It's a safe bet that tapping into your retirement nest egg early is not your first choice even when facing financial hardship. Unfortunately, sometimes withdrawing money from an IRA, 401k or similar plan is the only choice. Normally the IRS imposes a 10 percent penalty for early withdrawals. However, you may be able to withdraw funds without penalty for certain reasons.
You are supposed to leave money in a 401k or Individual Retirement Account until you reach 59 1/2 years of age. Funds withdrawn early are subject to ordinary income taxes plus a 10 percent penalty tax. This restriction does not apply to contributions made to a Roth IRA or Roth 401K account, which may be withdrawn at any time. However, a Roth account must be open for at least five years even if you are past the age limit, or taking out earnings will be considered an early withdrawal.
The IRS definition of hardship is fairly limited. The financial need must be severe and urgent. Beyond this general principle, hardship withdrawals that may be exempt from the penalty tax are limited to a few specific categories. A hardship distribution may not exceed the amount of the financial need plus applicable federal and other taxes. The funds may not be paid back at a later time. If you have an IRA, you can get the penalty tax waived for hardship distributions that meet IRS guidelines. However, that is not necessarily true of 401k plans. With a 401k, the plan may or it may not allow withdrawals under a hardship rule at all, or it may not allow a waiver of the penalty tax. The plan provider and/or sponsoring employer is allowed to make that determination.
Health Related Hardship
All IRAs and many 401k plans allow waiver of the 10 percent penalty tax for qualified health related reasons, although you still must pay income taxes on the withdrawn money. If your health insurance does not reimburse medical bills exceeding 7.5 percent of your adjusted gross income, you can use retirement plan funds to pay the amount in excess of 7.5 percent. You can also pay health insurance premiums while out of work if you receive unemployment benefits for at least 12 weeks. If you die, the beneficiary can withdraw the money with no penalty unless the beneficiary is a spouse who treats the plan as her own. Finally, if you are permanently and completely disabled, the penalty tax can be waived.

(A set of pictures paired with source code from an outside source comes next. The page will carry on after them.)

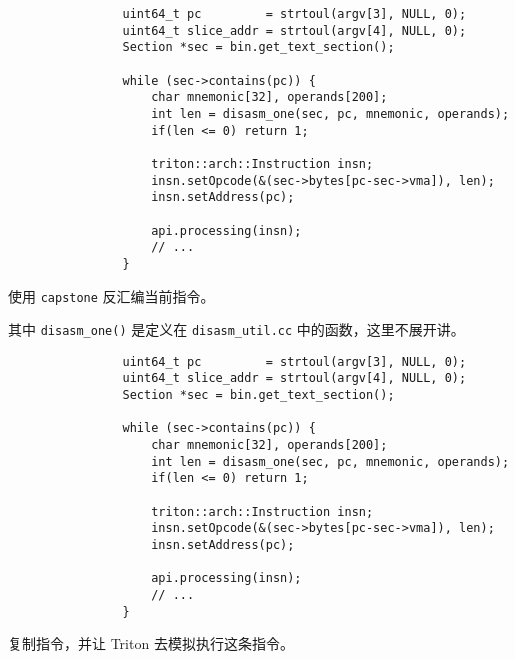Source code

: \documentclass{ctexbeamer}
\begin{document}
    \begin{frame}[fragile]

        {
            \small
            \begin{verbatim}
                uint64_t pc         = strtoul(argv[3], NULL, 0);
                uint64_t slice_addr = strtoul(argv[4], NULL, 0);
                Section *sec = bin.get_text_section();
                
                while (sec->contains(pc)) {
                    char mnemonic[32], operands[200];
                    int len = disasm_one(sec, pc, mnemonic, operands);
                    if(len <= 0) return 1;

                    triton::arch::Instruction insn;
                    insn.setOpcode(&(sec->bytes[pc-sec->vma]), len);
                    insn.setAddress(pc);

                    api.processing(insn);
                    // ...
                }
            \end{verbatim}
        }

        使用 \texttt{capstone} 反汇编当前指令。\pause

        其中 \texttt{disasm_one()} 是定义在 \texttt{disasm_util.cc} 中的函数，这里不展开讲。
    
    \end{frame}

    \begin{frame}[fragile]

        {
            \small
            \begin{verbatim}
                uint64_t pc         = strtoul(argv[3], NULL, 0);
                uint64_t slice_addr = strtoul(argv[4], NULL, 0);
                Section *sec = bin.get_text_section();
                
                while (sec->contains(pc)) {
                    char mnemonic[32], operands[200];
                    int len = disasm_one(sec, pc, mnemonic, operands);
                    if(len <= 0) return 1;

                    triton::arch::Instruction insn;
                    insn.setOpcode(&(sec->bytes[pc-sec->vma]), len);
                    insn.setAddress(pc);

                    api.processing(insn);
                    // ...
                }
            \end{verbatim}
        }

        复制指令，并让 Triton 去模拟执行这条指令。
    
    \end{frame}
\end{document}
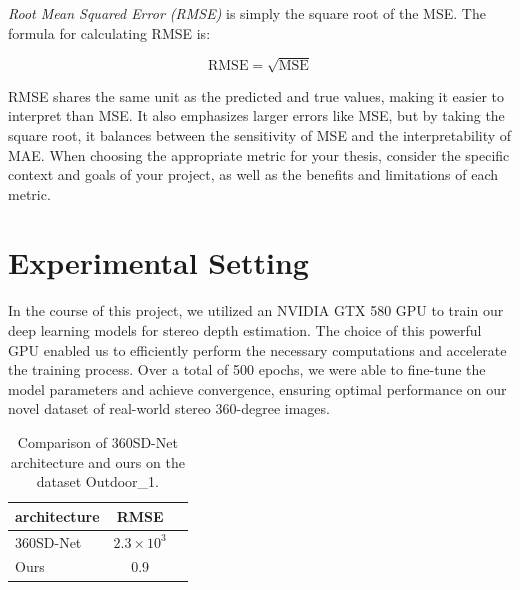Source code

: \documentclass[english, LaM, oneside]{sapthesis}%
\begin{document}
\textit{Root Mean Squared Error (RMSE)} is simply the square root of the MSE. The formula for calculating RMSE is:

\begin{equation}
\text{RMSE} = \sqrt{\text{MSE}}
\end{equation}

RMSE shares the same unit as the predicted and true values, making it easier to interpret than MSE. It also emphasizes larger errors like MSE, but by taking the square root, it balances between the sensitivity of MSE and the interpretability of MAE. When choosing the appropriate metric for your thesis, consider the specific context and goals of your project, as well as the benefits and limitations of each metric.

\section{Experimental Setting}
In the course of this project, we utilized an NVIDIA GTX 580 GPU to train our deep learning models for stereo depth estimation. The choice of this powerful GPU enabled us to efficiently perform the necessary computations and accelerate the training process. Over a total of 500 epochs, we were able to fine-tune the model parameters and achieve convergence, ensuring optimal performance on our novel dataset of real-world stereo 360-degree images. 




\begin{table}[h]
\centering
\caption{Comparison of 360SD-Net architecture and ours on the dataset Outdoor\_1.  }
\label{table:sample}
\begin{tabular}{|l | c | r} %
\toprule
\textbf{architecture}  & \textbf{RMSE} \\
\midrule
360SD-Net &  $2.3 \times 10^3$ \\
Ours & 0.9 \\
\bottomrule
\end{tabular}
\end{table}
\end{document}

Although there are other allowed hardship distribution categories, 401k plans often will not waive the penalty tax for them. One exception is the purchase or repair of a home (or to prevent eviction). However, you will probably have to exhaust any options you have for borrowing from a 401k first to avoid the penalty. You may withdraw money to pay higher education expenses, to pay funeral costs for a family member or to pay for an IRS tax levy. You can set up a series of substantially equal annual payments before you reach age 59 1/2 to provide income. Such an arrangement must be for at least five years or until you turn 59 1/2, whichever is the longer time period.